È stato proprio Renzi, durante l’assemblea nazionale del 18 dicembre scorso, a rispolverare il Mattarellum, specificando che tale sistema necessiterebbe comunque di alcune correzioni: le nette chiusure del Movimento 5 Stelle e di Forza Italia sembrano però sbarrare la strada a questa ipotesi. Più realistica, a questo punto, la pista che porta verso il ritorno ad una legge elettorale con sistema proporzionale, che piace a Forza Italia, ad una parte del PD, ai tanti piccoli partiti e fino a qualche tempo fa era anche la legge preferita del M5S. Naturalmente, se passasse questa opzione, verrebbe inserito uno sbarramento all’ingresso, per contenere la frammentazione del quadro politico. Al momento l’ipotesi proporzionale è quella che offre maggiori probabilità di trovare un accordo in parlamento. D’altra parte, però, risulterebbe particolarmente difficile dare vita a maggioranze autonome: né il centrodestra né il centrosinistra e né il M5S avrebbero infatti i numeri per andare al governo da soli. Ciò comporterebbe la creazione di due ampie coalizioni contrapposte: da una parte uno schieramento conservatore, di centro, egemonizzato dagli eterni rivali di un tempo, ovvero PD e Forza Italia; dall’altra uno schieramento anti-sistema, anti-euro e anti-establishment, frutto dell’incontro tra il M5S di Grillo e la Lega di Salvini, di matrice tipicamente populista. Sempre che nel frattempo non sia già spuntato il Partito della Nazione targato Matteo Renzi.
Il vocabolario del dibattito sulla legge elettorale
Consultellum: Sistema elettorale di tipo proporzionale, con soglie di sbarramento del 2% per i partiti coalizzati e del 4% per quelli non coalizzati. È attualmente in vigore solo per il Senato e accoglie le indicazioni contenute nella sentenza della Corte Costituzionale, che nel gennaio 2014 ha dichiarato incostituzionali sia il premio di maggioranza che le liste bloccate senza preferenze, approvate precedentemente con la legge Calderoli, nota anche come Porcellum.
Italicum: Legge elettorale entrata in vigore, soltanto per la Camera, nel 2016. Prevede un sistema proporzionale a doppio turno, con premio di maggioranza del 54% alla lista in grado di raggiungere il 40% dei voti, soglia di sbarramento del 3% e ballottaggio tra le due liste più votate se nessuna dovesse raggiungere la soglia del 40%.

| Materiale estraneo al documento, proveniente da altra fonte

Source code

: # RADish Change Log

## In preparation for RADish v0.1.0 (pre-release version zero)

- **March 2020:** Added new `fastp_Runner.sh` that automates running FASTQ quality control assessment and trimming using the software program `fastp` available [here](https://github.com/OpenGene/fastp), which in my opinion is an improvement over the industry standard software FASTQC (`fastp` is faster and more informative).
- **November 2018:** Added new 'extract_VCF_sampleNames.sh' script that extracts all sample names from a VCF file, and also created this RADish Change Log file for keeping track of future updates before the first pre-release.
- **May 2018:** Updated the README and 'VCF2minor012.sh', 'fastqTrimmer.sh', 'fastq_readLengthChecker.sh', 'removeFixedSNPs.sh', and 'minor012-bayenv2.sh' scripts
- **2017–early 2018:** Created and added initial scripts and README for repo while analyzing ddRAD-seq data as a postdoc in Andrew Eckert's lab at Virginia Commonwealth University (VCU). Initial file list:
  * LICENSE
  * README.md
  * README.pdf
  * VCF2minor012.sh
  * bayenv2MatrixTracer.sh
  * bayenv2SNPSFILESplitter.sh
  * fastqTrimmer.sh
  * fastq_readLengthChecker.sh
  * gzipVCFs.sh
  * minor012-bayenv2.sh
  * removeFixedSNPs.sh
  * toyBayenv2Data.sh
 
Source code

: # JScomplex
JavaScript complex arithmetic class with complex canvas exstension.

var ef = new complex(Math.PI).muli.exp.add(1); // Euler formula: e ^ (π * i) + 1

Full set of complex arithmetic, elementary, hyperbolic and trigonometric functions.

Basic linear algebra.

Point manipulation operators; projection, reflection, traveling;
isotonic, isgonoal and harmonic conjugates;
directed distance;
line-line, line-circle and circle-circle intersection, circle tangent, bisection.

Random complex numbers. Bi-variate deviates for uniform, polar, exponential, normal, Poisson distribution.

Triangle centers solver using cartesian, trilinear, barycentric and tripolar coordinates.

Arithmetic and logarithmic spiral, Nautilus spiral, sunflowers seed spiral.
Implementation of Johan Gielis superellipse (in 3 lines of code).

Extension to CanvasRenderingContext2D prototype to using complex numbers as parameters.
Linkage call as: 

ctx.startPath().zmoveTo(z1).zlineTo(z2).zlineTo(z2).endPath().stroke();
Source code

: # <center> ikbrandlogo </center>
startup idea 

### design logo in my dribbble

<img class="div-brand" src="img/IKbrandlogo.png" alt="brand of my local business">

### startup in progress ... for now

Mattarellum: Sistema di voto che ha riformato la legge elettorale, in seguito al referendum dell’aprile 1993, sia per la Camera che per il Senato. Prevede che con il sistema dei collegi uninominali si elegga il 75% di deputati e senatori. Il rimanente 25% viene eletto con sistema proporzionale, solo tra i partiti che hanno superato la soglia di sbarramento del 4%. Un meccanismo di compensazione noto come “scorporo” consente il recupero proporzionale dei candidati più votati non eletti al Senato.